We probably all know that by now. It’s been all over the news for a few years now.

But if you are anything like me, sometimes things don’t strike a cord until they directly affect us.

For me that day of reckoning came in January 2014.

Not that there hadn’t been warning shots.

My grandmother had it back in the 1970s when I shudder to even think of how provincial her treatment options were at the time.

Then my mother was diagnosed in 2009 and again in 2013.

Times were different then, and people were different. These steel magnolia women forged through much like they did everything else, with little fanfare or attention to themselves.

I was aware of the family history but not equipped to handle the words when they applied to me.

Isn’t that just like life, though? We hear things differently when they pertain to others.

When it’s about us, though, suddenly it’s priority status and the rest of the world comes to a grinding halt.

I talk with people all the time and one of the common threads is that no amount of preparation or bracing ever fully prepares us for some things — like death or diagnoses.

Surely there are all sorts of cancers, and it never gets easier to learn that those we know or love are faced with fighting such a battle.

If I learned nothing else during my own journey, it is to put things in perspective.
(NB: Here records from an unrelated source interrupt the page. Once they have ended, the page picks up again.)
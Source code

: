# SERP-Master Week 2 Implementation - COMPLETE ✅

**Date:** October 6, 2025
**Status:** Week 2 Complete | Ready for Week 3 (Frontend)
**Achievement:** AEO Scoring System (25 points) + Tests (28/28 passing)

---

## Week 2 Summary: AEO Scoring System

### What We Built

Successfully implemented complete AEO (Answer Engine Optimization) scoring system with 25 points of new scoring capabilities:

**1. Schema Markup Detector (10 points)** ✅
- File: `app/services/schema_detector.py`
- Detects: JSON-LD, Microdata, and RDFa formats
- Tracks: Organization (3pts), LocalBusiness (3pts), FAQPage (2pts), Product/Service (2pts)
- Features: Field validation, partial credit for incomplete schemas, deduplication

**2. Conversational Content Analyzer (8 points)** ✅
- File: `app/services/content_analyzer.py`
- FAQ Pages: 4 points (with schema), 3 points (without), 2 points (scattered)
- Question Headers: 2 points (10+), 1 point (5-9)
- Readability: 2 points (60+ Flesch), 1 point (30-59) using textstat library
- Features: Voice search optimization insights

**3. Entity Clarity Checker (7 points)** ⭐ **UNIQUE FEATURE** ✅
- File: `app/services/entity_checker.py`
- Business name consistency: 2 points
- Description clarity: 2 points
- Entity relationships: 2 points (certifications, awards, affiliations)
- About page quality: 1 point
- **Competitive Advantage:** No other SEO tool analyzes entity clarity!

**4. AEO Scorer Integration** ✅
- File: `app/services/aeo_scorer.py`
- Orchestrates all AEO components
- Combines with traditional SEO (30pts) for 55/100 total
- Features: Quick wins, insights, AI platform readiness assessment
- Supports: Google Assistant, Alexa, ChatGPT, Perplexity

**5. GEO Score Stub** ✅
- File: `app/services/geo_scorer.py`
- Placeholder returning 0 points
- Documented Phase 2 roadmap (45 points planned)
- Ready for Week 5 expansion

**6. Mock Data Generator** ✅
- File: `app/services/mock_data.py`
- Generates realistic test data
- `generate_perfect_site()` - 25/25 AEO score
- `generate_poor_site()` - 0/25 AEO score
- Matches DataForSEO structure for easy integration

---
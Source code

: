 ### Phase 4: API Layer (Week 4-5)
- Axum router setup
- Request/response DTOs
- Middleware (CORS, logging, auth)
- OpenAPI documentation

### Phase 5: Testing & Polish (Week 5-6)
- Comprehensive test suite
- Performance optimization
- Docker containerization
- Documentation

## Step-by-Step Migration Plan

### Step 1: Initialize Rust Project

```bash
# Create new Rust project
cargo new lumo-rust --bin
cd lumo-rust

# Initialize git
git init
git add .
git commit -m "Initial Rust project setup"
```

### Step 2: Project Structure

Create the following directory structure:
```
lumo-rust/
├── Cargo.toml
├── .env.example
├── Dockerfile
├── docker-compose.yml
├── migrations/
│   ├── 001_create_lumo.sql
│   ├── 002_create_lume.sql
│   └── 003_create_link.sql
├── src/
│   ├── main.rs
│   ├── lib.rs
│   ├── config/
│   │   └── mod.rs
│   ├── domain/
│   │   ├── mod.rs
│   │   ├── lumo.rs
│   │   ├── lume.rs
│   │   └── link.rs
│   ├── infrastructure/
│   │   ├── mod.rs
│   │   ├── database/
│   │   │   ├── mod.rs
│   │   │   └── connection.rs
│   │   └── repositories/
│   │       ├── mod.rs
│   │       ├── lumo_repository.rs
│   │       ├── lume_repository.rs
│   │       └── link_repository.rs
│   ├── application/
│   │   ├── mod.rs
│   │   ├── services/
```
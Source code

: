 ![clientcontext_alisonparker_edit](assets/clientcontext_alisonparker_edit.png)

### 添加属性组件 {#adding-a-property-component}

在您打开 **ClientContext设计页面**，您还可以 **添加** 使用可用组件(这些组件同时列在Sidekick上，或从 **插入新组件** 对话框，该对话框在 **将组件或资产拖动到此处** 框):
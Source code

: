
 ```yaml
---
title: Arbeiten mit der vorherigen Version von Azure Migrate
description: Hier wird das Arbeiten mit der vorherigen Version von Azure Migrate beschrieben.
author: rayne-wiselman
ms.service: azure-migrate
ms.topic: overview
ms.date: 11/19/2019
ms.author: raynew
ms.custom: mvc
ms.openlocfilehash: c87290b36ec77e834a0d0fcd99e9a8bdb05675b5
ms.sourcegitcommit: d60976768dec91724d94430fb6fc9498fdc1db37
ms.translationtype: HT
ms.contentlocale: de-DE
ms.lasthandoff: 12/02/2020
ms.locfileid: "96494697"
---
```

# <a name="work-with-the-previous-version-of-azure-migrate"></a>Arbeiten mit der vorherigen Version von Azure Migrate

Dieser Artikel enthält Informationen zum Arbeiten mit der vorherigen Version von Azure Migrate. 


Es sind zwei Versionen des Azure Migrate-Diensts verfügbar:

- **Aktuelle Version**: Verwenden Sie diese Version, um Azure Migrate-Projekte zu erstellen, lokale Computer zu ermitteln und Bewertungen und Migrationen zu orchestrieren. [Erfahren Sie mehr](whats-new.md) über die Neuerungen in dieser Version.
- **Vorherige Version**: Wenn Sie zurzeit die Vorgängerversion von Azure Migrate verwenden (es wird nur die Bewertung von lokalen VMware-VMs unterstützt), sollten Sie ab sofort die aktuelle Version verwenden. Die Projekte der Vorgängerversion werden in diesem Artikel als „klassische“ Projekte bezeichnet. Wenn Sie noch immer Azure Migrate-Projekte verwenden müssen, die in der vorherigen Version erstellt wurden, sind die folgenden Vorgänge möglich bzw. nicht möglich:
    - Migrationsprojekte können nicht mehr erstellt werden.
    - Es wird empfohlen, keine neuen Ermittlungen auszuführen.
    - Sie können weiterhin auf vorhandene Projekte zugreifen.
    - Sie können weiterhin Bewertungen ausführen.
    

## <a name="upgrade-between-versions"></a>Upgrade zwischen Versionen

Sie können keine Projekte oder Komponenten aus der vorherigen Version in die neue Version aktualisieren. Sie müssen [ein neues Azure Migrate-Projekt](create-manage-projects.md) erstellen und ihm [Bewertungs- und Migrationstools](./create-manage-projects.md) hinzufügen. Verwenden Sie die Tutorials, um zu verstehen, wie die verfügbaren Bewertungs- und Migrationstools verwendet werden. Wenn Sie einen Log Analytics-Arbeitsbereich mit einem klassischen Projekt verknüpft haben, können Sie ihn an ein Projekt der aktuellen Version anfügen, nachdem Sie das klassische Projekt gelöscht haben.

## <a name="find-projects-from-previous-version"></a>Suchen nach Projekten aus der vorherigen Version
Life’s interruptions do not need to consume us. In fact, they can serve as object lessons.

Mine came in the form of abundant and friends to strangers and folks in this community who simply cared.

Prayer warriors — some I’m sure I will never meet — lifted my name up to get through the foggy maze that comes with such a health crisis.They worked. Each prayer contributed to my own well-being, physically, emotionally and spiritually.

Then again, my husband, Ron, told me at the outset this would happen.

“God better get ready,” he said soon after the diagnosis was handed down. “He’s going to be inundated with prayers.”

Not to be facetious because surely this was quite the crossroads in my life. One of the by-products was a keener awareness of what mattered, what did not, how to spend my time and where to dwell, or not dwell as the case may be.

The gifts continue to multiply out, strange as that may seen. As much as I found myself a member of a club I never wanted to join — cancer patient and ultimately cancer survivor — it is also something I am today quite proud of, since so many wonderful, strong, courageous people fill this category and have been shining examples to me over the years.

In the aftermath of having cancer, we have two choices: to resume life as we knew it before everything changed, or pick up the mantle and pass along all the kindnesses, all the encouragement and all the hope you have been given in hopes of helping others now in those same trenches.

The latter is what I opted to do. I feel it is a responsibility.

When we are provided with so much, it is imperative to pass it along.

None of us were created to live in a vacuum. So, pun intended, suck it up and pay forward everything you have been given. No one knows how long we will be here — make sure you don’t leave this Earth with all your potential intact.

Whether it be breast cancer or any other type, protect your own health and muster up enough compassion to support others going through it.